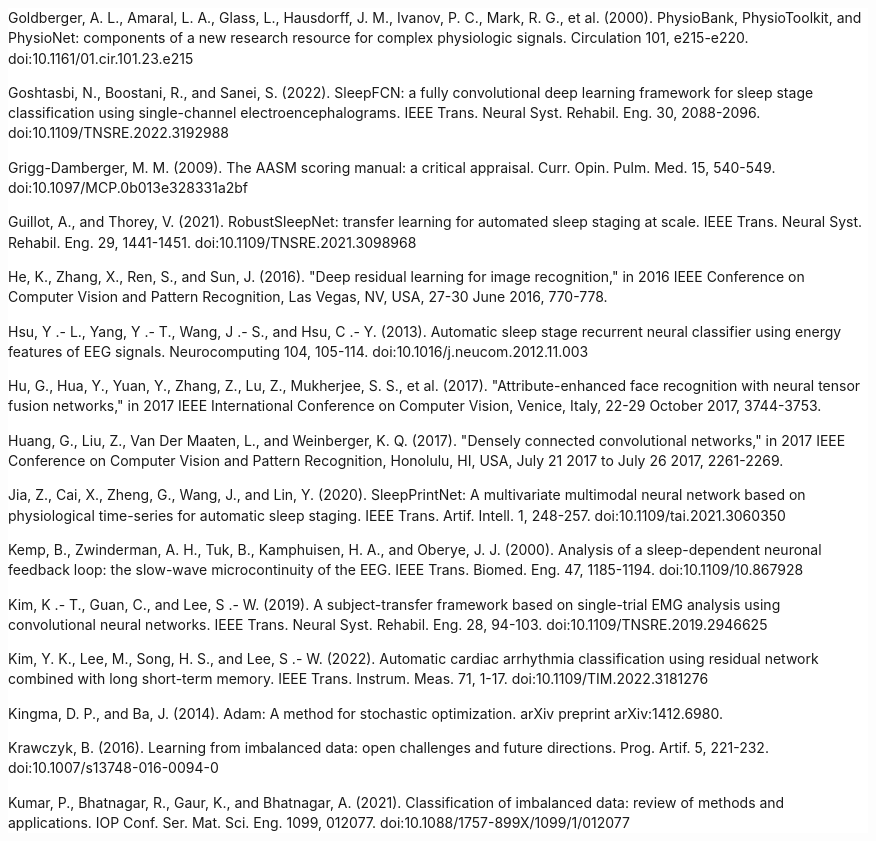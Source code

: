 Goldberger, A. L., Amaral, L. A., Glass, L., Hausdorff, J. M., Ivanov, P. C., Mark,
R. G., et al. (2000). PhysioBank, PhysioToolkit, and PhysioNet: components of a
new research resource for complex physiologic signals. Circulation 101, e215-e220.
doi:10.1161/01.cir.101.23.e215

Goshtasbi, N., Boostani, R., and Sanei, S. (2022). SleepFCN: a fully convolutional
deep learning framework for sleep stage classification using single-channel
electroencephalograms. IEEE Trans. Neural Syst. Rehabil. Eng. 30, 2088-2096.
doi:10.1109/TNSRE.2022.3192988

Grigg-Damberger, M. M. (2009). The AASM scoring manual: a critical appraisal.
Curr. Opin. Pulm. Med. 15, 540-549. doi:10.1097/MCP.0b013e328331a2bf

Guillot, A., and Thorey, V. (2021). RobustSleepNet: transfer learning for automated
sleep staging at scale. IEEE Trans. Neural Syst. Rehabil. Eng. 29, 1441-1451.
doi:10.1109/TNSRE.2021.3098968

He, K., Zhang, X., Ren, S., and Sun, J. (2016). "Deep residual learning for image
recognition," in 2016 IEEE Conference on Computer Vision and Pattern Recognition,
Las Vegas, NV, USA, 27-30 June 2016, 770-778.

Hsu, Y .- L., Yang, Y .- T., Wang, J .- S., and Hsu, C .- Y. (2013). Automatic sleep stage
recurrent neural classifier using energy features of EEG signals. Neurocomputing 104,
105-114. doi:10.1016/j.neucom.2012.11.003

Hu, G., Hua, Y., Yuan, Y., Zhang, Z., Lu, Z., Mukherjee, S. S., et al. (2017).
"Attribute-enhanced face recognition with neural tensor fusion networks," in 2017
IEEE International Conference on Computer Vision, Venice, Italy, 22-29 October 2017,
3744-3753.

Huang, G., Liu, Z., Van Der Maaten, L., and Weinberger, K. Q. (2017). "Densely
connected convolutional networks," in 2017 IEEE Conference on Computer Vision and
Pattern Recognition, Honolulu, HI, USA, July 21 2017 to July 26 2017, 2261-2269.

Jia, Z., Cai, X., Zheng, G., Wang, J., and Lin, Y. (2020). SleepPrintNet: A multivariate
multimodal neural network based on physiological time-series for automatic sleep
staging. IEEE Trans. Artif. Intell. 1, 248-257. doi:10.1109/tai.2021.3060350

Kemp, B., Zwinderman, A. H., Tuk, B., Kamphuisen, H. A., and Oberye, J. J. (2000).
Analysis of a sleep-dependent neuronal feedback loop: the slow-wave microcontinuity
of the EEG. IEEE Trans. Biomed. Eng. 47, 1185-1194. doi:10.1109/10.867928

Kim, K .- T., Guan, C., and Lee, S .- W. (2019). A subject-transfer framework based on
single-trial EMG analysis using convolutional neural networks. IEEE Trans. Neural Syst.
Rehabil. Eng. 28, 94-103. doi:10.1109/TNSRE.2019.2946625

Kim, Y. K., Lee, M., Song, H. S., and Lee, S .- W. (2022). Automatic cardiac arrhythmia
classification using residual network combined with long short-term memory. IEEE
Trans. Instrum. Meas. 71, 1-17. doi:10.1109/TIM.2022.3181276

Kingma, D. P., and Ba, J. (2014). Adam: A method for stochastic optimization. arXiv
preprint arXiv:1412.6980.

Krawczyk, B. (2016). Learning from imbalanced data: open challenges and future
directions. Prog. Artif. 5, 221-232. doi:10.1007/s13748-016-0094-0

Kumar, P., Bhatnagar, R., Gaur, K., and Bhatnagar, A. (2021). Classification of
imbalanced data: review of methods and applications. IOP Conf. Ser. Mat. Sci. Eng. 1099,
012077. doi:10.1088/1757-899X/1099/1/012077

------------------------------

== Task statement ==
Retrieve each line from the records above where the word "using" occurs.

== Task output ==
deep learning framework for sleep stage classification using single-channel
recurrent neural classifier using energy features of EEG signals. Neurocomputing 104,
single-trial EMG analysis using convolutional neural networks. IEEE Trans. Neural Syst.
classification using residual network combined with long short-term memory. IEEE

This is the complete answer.